• Ebbing inflation reduces firms’ ability to boost prices
  • Wall Street sees revenue growth slowing for the sector

While US consumers may be feeling a measure of relief as inflation cools, investors in the shares of consumer-goods makers aren’t quite as calm.

That’s because ebbing inflation gives companies like Procter & Gamble Co. and Kimberly-Clark Corp. less justification to boost prices on their products, weighing on sales growth and threatening the outlook for profits. It’s a worrisome prospect for the sector’s stocks, which are coming off their worst annual performance relative to the broader market in more than 20 years and are trailing again in 2024.

Wall Street is responding to the sales trend by tempering expectations for revenue growth. Analysts project fourth-quarter results for S&P 500 consumer staples companies will show sales rising 2.8% from a year earlier, the weakest since 2020, and then decelerate overall in 2024, data compiled by Bloomberg Intelligence show.

The bleak backdrop, which also is the result of competition from cheaper brands, explains why Dan Eye, chief investment officer at Fort Pitt Capital Group, reduced holdings of Kimberly-Clark late last year. The move shifted the money manager to underweight on consumer staples stocks.

“It’s just not an area we’re extremely excited about given the muted top-line growth prospects for the group,” said Eye, whose firm manages about $5 billion. “A lot of the companies that we keep an eye on, it does look like they’re seeing some competitive pressure from private-label brands, and we’re expecting to see many of them have to give back maybe some of these aggressive price hikes now that their costs are starting to cool off.”

Warning Sign

P&G, the maker of Pampers and Bounty paper towels and a sector bellwether, kicked off earnings for the group Tuesday, reporting quarterly sales that trailed expectations for the first time since early 2020. The results also showed the silver lining from cooling inflation: Lower commodity prices helped its bottom line and fed into an improved profit outlook, boosting shares.

Bernstein analyst Callum Elliott said he was surprised investors seemed to look past P&G’s disappointing revenue, which he sees as a warning sign for the sector.

Results on Wednesday from Kimberly-Clark did little to ease such concerns. The maker of Huggies and Kleenex reported fourth-quarter sales and adjusted earnings per share that trailed the average analyst estimates.

After a couple of years in which consumer goods producers passed higher costs on to shoppers and reaped fatter profits as a result, Wall Street is bracing for a new dynamic.

Analysts expect this reporting period will be the fifth and final quarter in which the consumer staples group sees earnings growth outpace the rest of the S&P 500, with the sector likely turning into a laggard in 2024, according to BI equity strategists Michael Casper and Gina Martin Adams.

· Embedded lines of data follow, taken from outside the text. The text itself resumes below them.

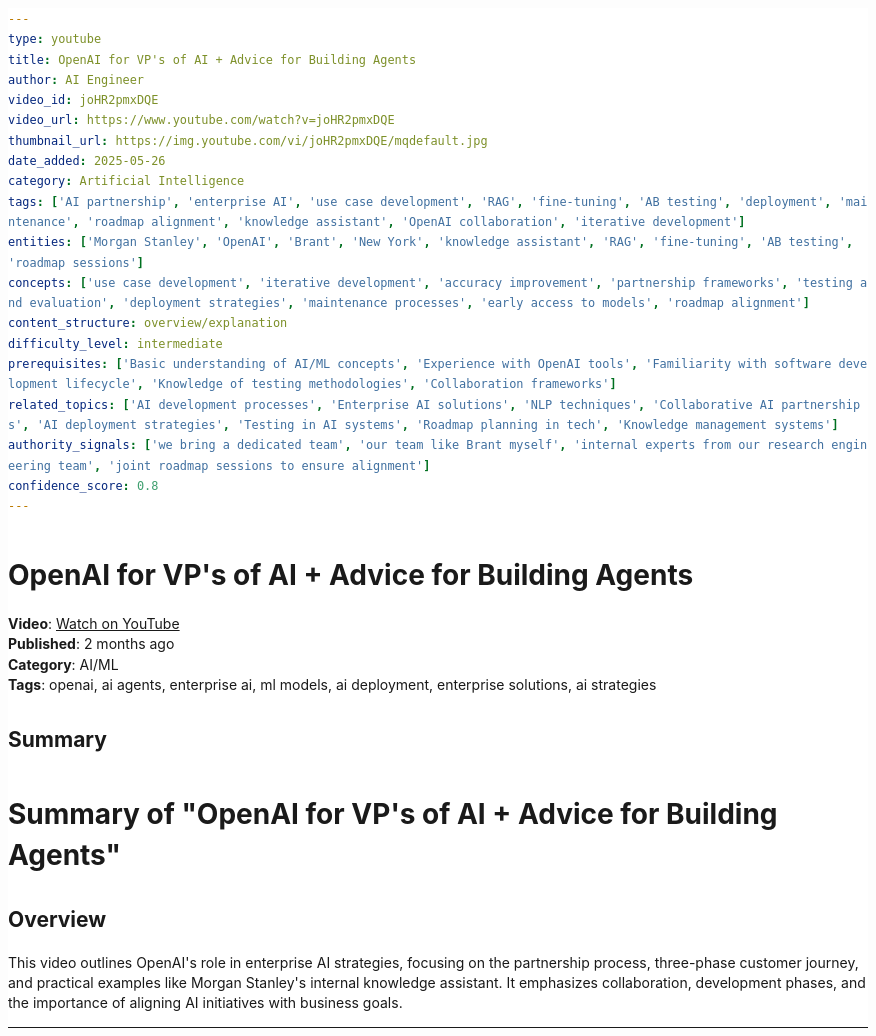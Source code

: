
 ```yaml
---
type: youtube
title: OpenAI for VP's of AI + Advice for Building Agents
author: AI Engineer
video_id: joHR2pmxDQE
video_url: https://www.youtube.com/watch?v=joHR2pmxDQE
thumbnail_url: https://img.youtube.com/vi/joHR2pmxDQE/mqdefault.jpg
date_added: 2025-05-26
category: Artificial Intelligence
tags: ['AI partnership', 'enterprise AI', 'use case development', 'RAG', 'fine-tuning', 'AB testing', 'deployment', 'maintenance', 'roadmap alignment', 'knowledge assistant', 'OpenAI collaboration', 'iterative development']
entities: ['Morgan Stanley', 'OpenAI', 'Brant', 'New York', 'knowledge assistant', 'RAG', 'fine-tuning', 'AB testing', 'roadmap sessions']
concepts: ['use case development', 'iterative development', 'accuracy improvement', 'partnership frameworks', 'testing and evaluation', 'deployment strategies', 'maintenance processes', 'early access to models', 'roadmap alignment']
content_structure: overview/explanation
difficulty_level: intermediate
prerequisites: ['Basic understanding of AI/ML concepts', 'Experience with OpenAI tools', 'Familiarity with software development lifecycle', 'Knowledge of testing methodologies', 'Collaboration frameworks']
related_topics: ['AI development processes', 'Enterprise AI solutions', 'NLP techniques', 'Collaborative AI partnerships', 'AI deployment strategies', 'Testing in AI systems', 'Roadmap planning in tech', 'Knowledge management systems']
authority_signals: ['we bring a dedicated team', 'our team like Brant myself', 'internal experts from our research engineering team', 'joint roadmap sessions to ensure alignment']
confidence_score: 0.8
---
```


# OpenAI for VP's of AI + Advice for Building Agents

**Video**: [Watch on YouTube](https://www.youtube.com/watch?v=joHR2pmxDQE)  
**Published**: 2 months ago  
**Category**: AI/ML  
**Tags**: openai, ai agents, enterprise ai, ml models, ai deployment, enterprise solutions, ai strategies  

## Summary

# Summary of "OpenAI for VP's of AI + Advice for Building Agents"

## Overview  
This video outlines OpenAI's role in enterprise AI strategies, focusing on the partnership process, three-phase customer journey, and practical examples like Morgan Stanley's internal knowledge assistant. It emphasizes collaboration, development phases, and the importance of aligning AI initiatives with business goals.

---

“Unless defensive sentiment makes a comeback, it might be difficult for investors to get excited about staples as a result,” they wrote in a research note last week.

Flip Side

To be sure, there’s a camp that likes the stocks after last year’s steep underperformance, and sees slower price hikes boosting the volume of products sold. That’s the view of David Bahnsen, chief investment officer at The Bahnsen Group, who owns companies including P&G, Clorox Co., and PepsiCo Inc.

On the plus side, the American shopper is looking resilient. Personal spending rose at a stronger-than-forecast 2.8% rate in the fourth quarter, government data showed Thursday, and many economists anticipate consumers can keep driving economic growth in 2024.

At Janus Henderson Investors, research analyst Josh Cummings looks at that mixed landscape and draws distinctions within the sector.

He’s cautious on packaged-food companies, saying they especially have relied on price increases to support sales in recent years.

But he says beverage companies have generally been less aggressive in lifting prices. He highlighted Constellation Brands Inc. as a holding, touting the Modelo maker’s market-share gains.

“In a mature industry like staples, it’s not that easy to grow units, so you really need to focus on market share,” he said.